A los 14 años pulía botones de pantalones vaqueros. Con 16 se hizo planchista de coches y en la mili fue bombero. Cuando colgó armas y uniforme, comenzó a ganarse la vida como pintor de brocha gorda y escayolista, en tándem laboral con su suegro.

«Mi primer recuerdo de la muerte es con 8 o 9 años. Falleció mi vecino, el señor Vicente, y yo quería verlo muerto. No era una chiquillada. Fue un hombre que me ayudó en lo bueno y en lo malo y le tenía cariño. Mi madre lo impidió y me quedé triste, sin poder despedirme de él». Javier lo tiene claro: «¡Qué los chavales vean a sus difuntos, hombre! ¡Si eso es enseñarles la vida!».

Su tránsito de los botes de pintura a los ataúdes fue por casualidad. Pintaba la casa familiar de las responsables de la Funeraria La Esperanza, madre e hija, y éstas le ofrecieron trabajo.

«Menudo dilema... Lo pensé mucho y mi pareja me animó a probar. Empecé en agosto de 2013 y al principio fue infernal. Iba apartando la vista de los fallecidos y por las noches soñaba cosas muy feas. Tardé unos tres meses en serenarme y acostumbrarme al oficio», recuerda. Hoy prepara a los difuntos para funerales y los traslada al volante de los coches fúnebres de la empresa.

Cuenta con orgullo cómo, tras morir sus padres -Josefa en 2015 y Andrés en 2019-, estuvieron en sus manos y los puso a punto para la despedida en familia. Luego los llevó en el coche.

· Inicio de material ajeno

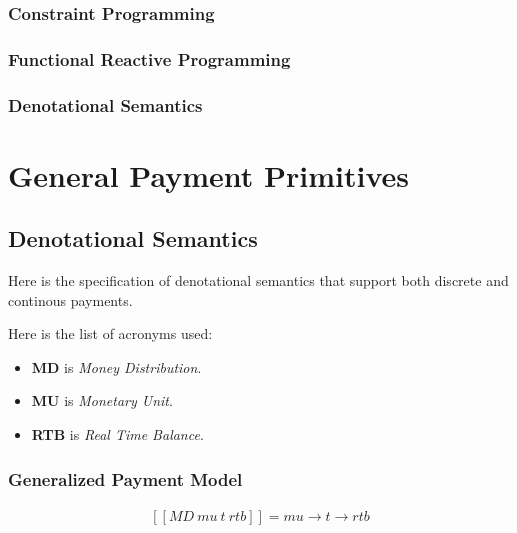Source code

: \documentclass[a4paper,10pt]{report}
\begin{document}
\subsection{Constraint Programming}

\subsection{Functional Reactive Programming}

\subsection{Denotational Semantics}

\chapter{General Payment Primitives}

\section{Denotational Semantics}

Here is the specification of denotational semantics that support both discrete and continous payments.

Here is the list of acronyms used:

\begin{itemize}
    \item \textbf{MD} is \textit{Money Distribution}.
    \item \textbf{MU} is \textit{Monetary Unit}.
    \item \textbf{RTB} is \textit{Real Time Balance}.
\end{itemize}

\subsection{Generalized Payment Model}

\begin{equation}\label{sem_transfer}
    \begin{split}
        [\![MD\ mu\ t\ rtb]\!] = mu \rightarrow t \rightarrow rtb
    \end{split}
\end{equation}
\end{document}
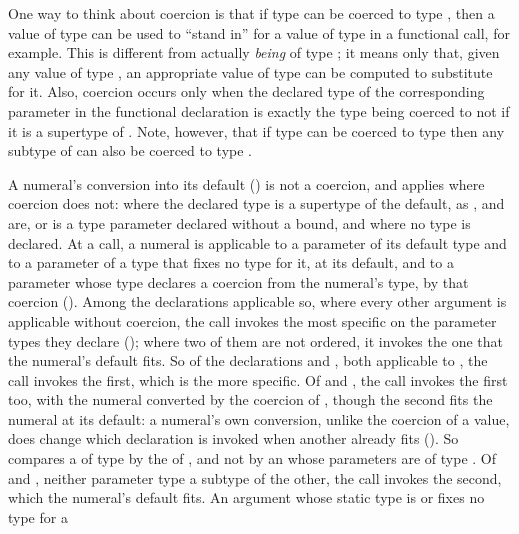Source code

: One way to think about coercion is that if type  can be coerced
to type , then a value of type  can be used to ``stand
in'' for a value of type  in a functional call, for example.  This is
different from actually \emph{being} of type ; it means only
that, given any value of type , an appropriate value of type
 can be computed to substitute for it.  Also, coercion occurs
only when the declared type of the corresponding parameter in the
functional declaration is exactly the type  being coerced to
 not if it is a supertype of .  Note, however, that if type
  can be coerced to type  then any subtype of 
 can also be coerced to type .

A numeral's conversion into its default () is not a coercion,
and applies where coercion does not: where the declared type is a supertype of
the default, as ,  and  are, or is a type
parameter declared without a bound, and where no type is declared.
At a call, a numeral is applicable to a parameter of its default type and to a
parameter of a type that fixes no type for it, at its default, and to a
parameter whose type declares a coercion from the numeral's type, by that
coercion ().
Among the declarations applicable so, where every other argument is applicable
without coercion, the call invokes the most specific on the parameter types
they declare (); where two of them are not
ordered, it invokes the one that the numeral's default fits.
So of the declarations  and
, both applicable to , the
call invokes the first, which is the more specific.
Of  and , the call
 invokes the first too, with the numeral converted by the coercion of
, though the second fits the numeral at its default: a
numeral's own conversion, unlike the coercion of a value, does change which
declaration is invoked when another already fits ().
So  compares a  of type  by the \EXP{=} of
, and not by an \EXP{=} whose parameters are of type
.
Of  and , neither
parameter type a subtype of the other, the call  invokes the
second, which the numeral's default fits.
An argument whose static type is  or  fixes no type for a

El último paseo. «A mí me gustó hacerlo y ser su chófer. Fue un honor. Antes sucedía así en los pueblos. Los jóvenes vestían a sus padres. Las chicas, a sus madres. Hoy todos quieren que lo hagamos otros. No lloré en la preparación, sí al ver a la familia después, con todos muy afectados», confiesa.

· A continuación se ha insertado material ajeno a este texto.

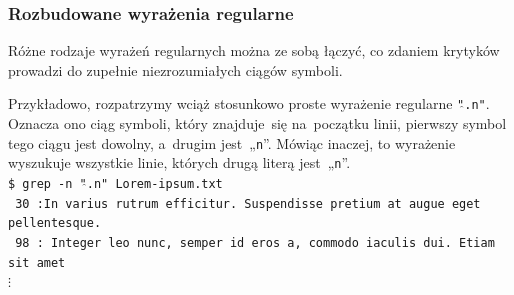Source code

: \documentclass[10pt,t]{beamer}
\begin{document}
\begin{frame}
  \frametitle{Rozbudowane wyrażenia regularne}


  Różne rodzaje wyrażeń regularnych można ze sobą łączyć, co zdaniem
  krytyków prowadzi do zupełnie niezrozumiałych ciągów symboli.

  Przykładowo, rozpatrzymy wciąż stosunkowo proste wyrażenie regularne
  \texttt{"\hspace{0.2em}$\hat{}$\hspace{0.1em}.n"}. Oznacza ono ciąg
  symboli, który znajduje~się na~początku linii, pierwszy symbol tego ciągu
  jest dowolny, a~drugim jest~„\texttt{n}”. Mówiąc inaczej, to wyrażenie
  wyszukuje wszystkie linie, których drugą literą jest~„\texttt{n}”. \\
  \texttt{\$ grep -n "\hspace{0.2em}$\hat{}$\hspace{0.1em}.n"{}
    Lorem-ipsum.txt} \\
  \texttt{{\color{green} 30}{\color{jAxisBlue} :}{\color{red}In} varius
    rutrum efficitur. Suspendisse pretium at augue eget pellentesque.} \\
  \texttt{{\color{green} 98}{\color{jAxisBlue} :}{\color{red} In}teger leo
    nunc, semper id eros a, commodo iaculis dui. Etiam sit amet} \\
  \hspace{1em} $\vdots$

\end{frame}



















\end{document}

«No te la puedes jugar. Un choque sería un desastre»

Su 'oficina' es un Jaguar o un Mercedes de unos seis metros de longitud. «Yo conduzco muy lento y, en autopista, no paso de 100. Con los cinco sentidos y muy pendiente de los errores o maniobras raras de los otros», describe. «Es que aquí no te la puedes jugar, eh... Un choque podría ser un desastre y llegar tarde, igual. Hay que ir con mucho cuidado en lo mío, porque trabajo para gente que está viviendo su peor momento y nada puede salir mal».

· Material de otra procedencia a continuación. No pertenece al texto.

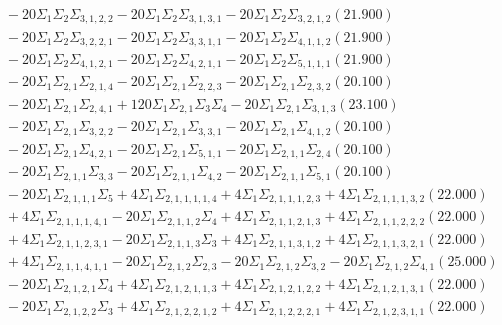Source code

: \documentclass[12pt]{article}
\begin{document}
\begin{landscape}
\begin{align*}
		&\quad\quad -20\Sigma_{1}\Sigma_{2}\Sigma_{3,1,2,2}-20\Sigma_{1}\Sigma_{2}\Sigma_{3,1,3,1}-20\Sigma_{1}\Sigma_{2}\Sigma_{3,2,1,2}(21.900) \\ 
		&\quad\quad -20\Sigma_{1}\Sigma_{2}\Sigma_{3,2,2,1}-20\Sigma_{1}\Sigma_{2}\Sigma_{3,3,1,1}-20\Sigma_{1}\Sigma_{2}\Sigma_{4,1,1,2}(21.900) \\ 
		&\quad\quad -20\Sigma_{1}\Sigma_{2}\Sigma_{4,1,2,1}-20\Sigma_{1}\Sigma_{2}\Sigma_{4,2,1,1}-20\Sigma_{1}\Sigma_{2}\Sigma_{5,1,1,1}(21.900) \\ 
		&\quad\quad -20\Sigma_{1}\Sigma_{2,1}\Sigma_{2,1,4}-20\Sigma_{1}\Sigma_{2,1}\Sigma_{2,2,3}-20\Sigma_{1}\Sigma_{2,1}\Sigma_{2,3,2}(20.100) \\ 
		&\quad\quad -20\Sigma_{1}\Sigma_{2,1}\Sigma_{2,4,1}+120\Sigma_{1}\Sigma_{2,1}\Sigma_{3}\Sigma_{4}-20\Sigma_{1}\Sigma_{2,1}\Sigma_{3,1,3}(23.100) \\ 
		&\quad\quad -20\Sigma_{1}\Sigma_{2,1}\Sigma_{3,2,2}-20\Sigma_{1}\Sigma_{2,1}\Sigma_{3,3,1}-20\Sigma_{1}\Sigma_{2,1}\Sigma_{4,1,2}(20.100) \\ 
		&\quad\quad -20\Sigma_{1}\Sigma_{2,1}\Sigma_{4,2,1}-20\Sigma_{1}\Sigma_{2,1}\Sigma_{5,1,1}-20\Sigma_{1}\Sigma_{2,1,1}\Sigma_{2,4}(20.100) \\ 
		&\quad\quad -20\Sigma_{1}\Sigma_{2,1,1}\Sigma_{3,3}-20\Sigma_{1}\Sigma_{2,1,1}\Sigma_{4,2}-20\Sigma_{1}\Sigma_{2,1,1}\Sigma_{5,1}(20.100) \\ 
		&\quad\quad -20\Sigma_{1}\Sigma_{2,1,1,1}\Sigma_{5}+4\Sigma_{1}\Sigma_{2,1,1,1,1,4}+4\Sigma_{1}\Sigma_{2,1,1,1,2,3}+4\Sigma_{1}\Sigma_{2,1,1,1,3,2}(22.000) \\ 
		&\quad\quad +4\Sigma_{1}\Sigma_{2,1,1,1,4,1}-20\Sigma_{1}\Sigma_{2,1,1,2}\Sigma_{4}+4\Sigma_{1}\Sigma_{2,1,1,2,1,3}+4\Sigma_{1}\Sigma_{2,1,1,2,2,2}(22.000) \\ 
		&\quad\quad +4\Sigma_{1}\Sigma_{2,1,1,2,3,1}-20\Sigma_{1}\Sigma_{2,1,1,3}\Sigma_{3}+4\Sigma_{1}\Sigma_{2,1,1,3,1,2}+4\Sigma_{1}\Sigma_{2,1,1,3,2,1}(22.000) \\ 
		&\quad\quad +4\Sigma_{1}\Sigma_{2,1,1,4,1,1}-20\Sigma_{1}\Sigma_{2,1,2}\Sigma_{2,3}-20\Sigma_{1}\Sigma_{2,1,2}\Sigma_{3,2}-20\Sigma_{1}\Sigma_{2,1,2}\Sigma_{4,1}(25.000) \\ 
		&\quad\quad -20\Sigma_{1}\Sigma_{2,1,2,1}\Sigma_{4}+4\Sigma_{1}\Sigma_{2,1,2,1,1,3}+4\Sigma_{1}\Sigma_{2,1,2,1,2,2}+4\Sigma_{1}\Sigma_{2,1,2,1,3,1}(22.000) \\ 
		&\quad\quad -20\Sigma_{1}\Sigma_{2,1,2,2}\Sigma_{3}+4\Sigma_{1}\Sigma_{2,1,2,2,1,2}+4\Sigma_{1}\Sigma_{2,1,2,2,2,1}+4\Sigma_{1}\Sigma_{2,1,2,3,1,1}(22.000) \\ 

\end{align*}
\end{landscape}
\end{document}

Un día las pasó canutas en carretera: «Llevaba a un fallecido a un funeral a Navajas y me encuentro con una cola enorme, un camión volcado y la carretera llena de virutas. Me puse muy nervioso, pero me salvó la Guardia Civil, que me abrió paso».

Con difunto detrás, «jamás oigo música ni la radio». Podría haberlo hecho en largos viajes que le han llevado hasta Bilbao, por ejemplo, «pero no me nace, no es serio». Cuando vuelve ya de vacío es otra cosa. «Ahí ya me pongo a Pink Floyd, Dire Straits, Mark Knopfler, The Police...» Las grandes bandas de los setenta son su desahogo. También la naturaleza o los paseos con su perro Antonio.

Sus hijas no siguen su profesión, «pero me apoyaron mucho cuando tomé la decisión», remarca. Una trabaja cuidando a mayores en una residencia y la otra es empleada de seguridad. «Superado el mal trago del principio, he llegado a amar esto», asegura convencido. «Si lo comparo con mi vida de pintor, me quedo como funerario. Me siento más humano, más humilde, más sincero, con la sensación de que estoy haciendo algo para las personas».

Javier no cree en la vida después de la muerte. «Pero le doy muchas vueltas a las grandes preguntas... Los humanos nos hemos vuelto muy complicados. Deberíamos estar más con la naturaleza, que todo fuera más simple», anhela. Trabajar de cara a la muerte «te enseña a comprender lo natural. Porque morir es eso, natural. Y con esto he aprendido a disfrutar cada minuto. No. Te diría hasta cada segundo».

-¿Cómo encara la muerte?

-Quiero dejar pagada una buena cena o una comida para todos a mi salud. Una hija ya lo sabe y mi jefa, también. ¡Que se peguen una fiesta y que nadie llore por mí! Y después, incineración. Las cenizas que las tiren bajo un pino. Y así me convertiré ya en ese pino y seré tan alto como un árbol.